"What does he say?" he asked the people at the window.

There was no answer. All eyes were riveted upon the sage, and on the melamed's face there was an expression of ecstatic rapture.

"My good people, tell me what he said," repeated the nobleman.

A deep voice, as if in sarcastic retribution, answered with another question.

"Did the gracious lord not understand?"

This ingenuous question put an end to the young man's self-control, and he burst out into a peal of laughter and turned towards the door.

"Savages!" he murmured to himself, and he still laughed as he crossed the precincts, and the people who crowded round the Rabbi's window looked after him with astonished and deeply-offended eyes. The young man laughed, tickled by the ludicrous aspect of the whole scene; yet under his apparent merriment there was an under-current of resentment and anger, that the Wise Men of Israel should have shown themselves to him like savages, who did not even speak the language of the country whose air they breathed, and that had nourished them for many centuries. The people around the Rabbi's hut followed him with looks of displeasure almost amounting to hatred, because he had blasphemed what they loved and revered beyond anything. Poor sages of Israel with their worshippers! Poor Edomite laughing at the sage and his worshippers!
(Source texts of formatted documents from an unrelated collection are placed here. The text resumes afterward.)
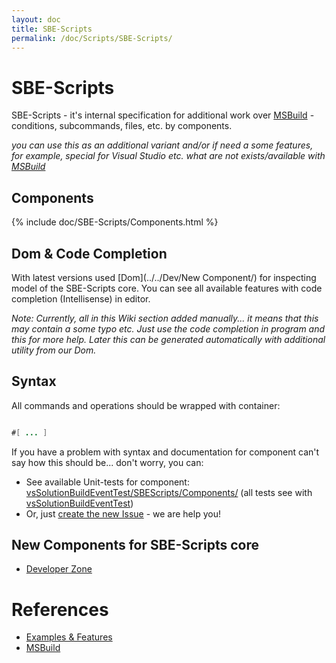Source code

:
 ```yaml
---
layout: doc
title: SBE-Scripts
permalink: /doc/Scripts/SBE-Scripts/
---
```

# SBE-Scripts

SBE-Scripts - it's internal specification for additional work over [MSBuild](../MSBuild/) - conditions, subcommands, files, etc. by components.

*you can use this as an additional variant and/or if need a some features, for example, special for Visual Studio etc. what are not exists/available with [MSBuild](../MSBuild/)*

## Components

{% include doc/SBE-Scripts/Components.html %}

## Dom & Code Completion

With latest versions used [Dom](../../Dev/New Component/) for inspecting model of the SBE-Scripts core. You can see all available features with code completion (Intellisense) in editor.

*Note: Currently, all in this Wiki section added manually... it means that this may contain a some typo etc. Just use the code completion in program and this for more help. Later this can be generated automatically with additional utility from our Dom.*

## Syntax

All commands and operations should be wrapped with container:

```java 

#[ ... ]
```

If you have a problem with syntax and documentation for component can't say how this should be... don't worry, you can:

* See available Unit-tests for component: [vsSolutionBuildEventTest/SBEScripts/Components/](https://bitbucket.org/3F/vssolutionbuildevent/src/master/vsSolutionBuildEventTest/SBEScripts/Components/) (all tests see with [vsSolutionBuildEventTest](https://bitbucket.org/3F/vssolutionbuildevent/src/master/vsSolutionBuildEventTest/))
* Or, just [create the new Issue](https://bitbucket.org/3F/vssolutionbuildevent/issues/new) - we are help you!


## New Components for SBE-Scripts core

* [Developer Zone](../../Dev/)


# References

* [Examples & Features](../../Examples/)
* [MSBuild](../MSBuild/)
But poorest of all, the country, the sons of which after journeying together for so many centuries do not understand each other's heart and language.
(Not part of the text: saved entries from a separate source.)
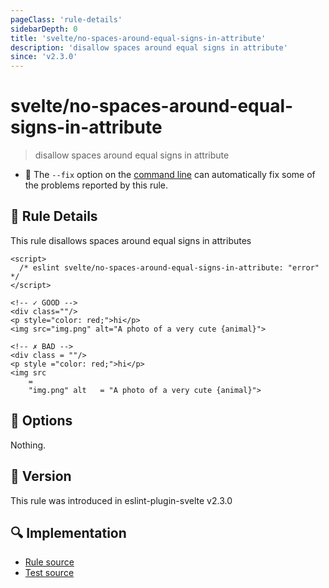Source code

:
 ```yaml
---
pageClass: 'rule-details'
sidebarDepth: 0
title: 'svelte/no-spaces-around-equal-signs-in-attribute'
description: 'disallow spaces around equal signs in attribute'
since: 'v2.3.0'
---
```


# svelte/no-spaces-around-equal-signs-in-attribute

> disallow spaces around equal signs in attribute

- :wrench: The `--fix` option on the [command line](https://eslint.org/docs/user-guide/command-line-interface#fixing-problems) can automatically fix some of the problems reported by this rule.

## :book: Rule Details

This rule disallows spaces around equal signs in attributes

<ESLintCodeBlock fix>

<!-- prettier-ignore-start -->
<!--eslint-skip-->

```svelte
<script>
  /* eslint svelte/no-spaces-around-equal-signs-in-attribute: "error" */
</script>

<!-- ✓ GOOD -->
<div class=""/>
<p style="color: red;">hi</p>
<img src="img.png" alt="A photo of a very cute {animal}">

<!-- ✗ BAD -->
<div class = ""/>
<p style ="color: red;">hi</p>
<img src
    =
    "img.png" alt   = "A photo of a very cute {animal}">
```

<!-- prettier-ignore-end -->

</ESLintCodeBlock>

## :wrench: Options

Nothing.

## :rocket: Version

This rule was introduced in eslint-plugin-svelte v2.3.0

## :mag: Implementation

- [Rule source](https://github.com/sveltejs/eslint-plugin-svelte/blob/main/src/rules/no-spaces-around-equal-signs-in-attribute.ts)
- [Test source](https://github.com/sveltejs/eslint-plugin-svelte/blob/main/tests/src/rules/no-spaces-around-equal-signs-in-attribute.ts)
At the gate of the precincts Jankiel Kamionker met the young nobleman.

"Well, Jankiel," he said, "you have indeed a wise and learned Rabbi."
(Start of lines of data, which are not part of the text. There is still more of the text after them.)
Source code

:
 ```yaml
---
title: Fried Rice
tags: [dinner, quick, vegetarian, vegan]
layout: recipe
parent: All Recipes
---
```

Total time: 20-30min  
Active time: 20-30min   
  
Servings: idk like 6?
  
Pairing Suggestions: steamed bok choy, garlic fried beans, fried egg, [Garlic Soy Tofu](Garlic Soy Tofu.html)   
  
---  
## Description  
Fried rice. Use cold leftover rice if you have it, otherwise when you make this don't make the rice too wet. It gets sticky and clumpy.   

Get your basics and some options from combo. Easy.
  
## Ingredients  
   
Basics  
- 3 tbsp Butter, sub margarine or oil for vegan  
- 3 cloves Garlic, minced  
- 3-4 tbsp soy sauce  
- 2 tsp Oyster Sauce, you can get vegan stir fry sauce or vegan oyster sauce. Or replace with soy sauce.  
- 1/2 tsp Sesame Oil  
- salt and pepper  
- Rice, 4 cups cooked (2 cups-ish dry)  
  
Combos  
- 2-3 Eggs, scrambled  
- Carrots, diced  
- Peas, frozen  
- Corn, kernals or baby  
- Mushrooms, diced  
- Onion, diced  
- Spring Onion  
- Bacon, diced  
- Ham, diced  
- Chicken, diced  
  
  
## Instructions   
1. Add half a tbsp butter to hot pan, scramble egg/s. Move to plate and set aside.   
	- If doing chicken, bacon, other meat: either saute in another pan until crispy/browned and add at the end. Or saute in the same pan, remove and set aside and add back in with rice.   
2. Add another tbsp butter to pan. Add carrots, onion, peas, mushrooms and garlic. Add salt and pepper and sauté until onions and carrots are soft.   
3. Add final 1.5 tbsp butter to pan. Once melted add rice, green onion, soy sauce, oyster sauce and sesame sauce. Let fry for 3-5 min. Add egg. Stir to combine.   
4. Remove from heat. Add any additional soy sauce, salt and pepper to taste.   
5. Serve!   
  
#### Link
Jankiel did not reply to this, but began at once to speak about the agreement and the Kamionka distillery. He spoke glibly and easily, and did not appear to remember what had occurred or refer to it. Neither did the lord of Kamionka, upon whom the whole scene had left an impression of astonishment and amusement. The young prophet, and Jankiel with his red curls trying to evict him; the Rabbi, who only spoke the Jewish language, and his companion in the wonderful costume: it was as good as a play. How his friends would enjoy his description; how the good-natured Sir Andrew would laugh, and his daughter, the beautiful Hedwiga, of whom he thought night and day as the believer in his paradise, would smile!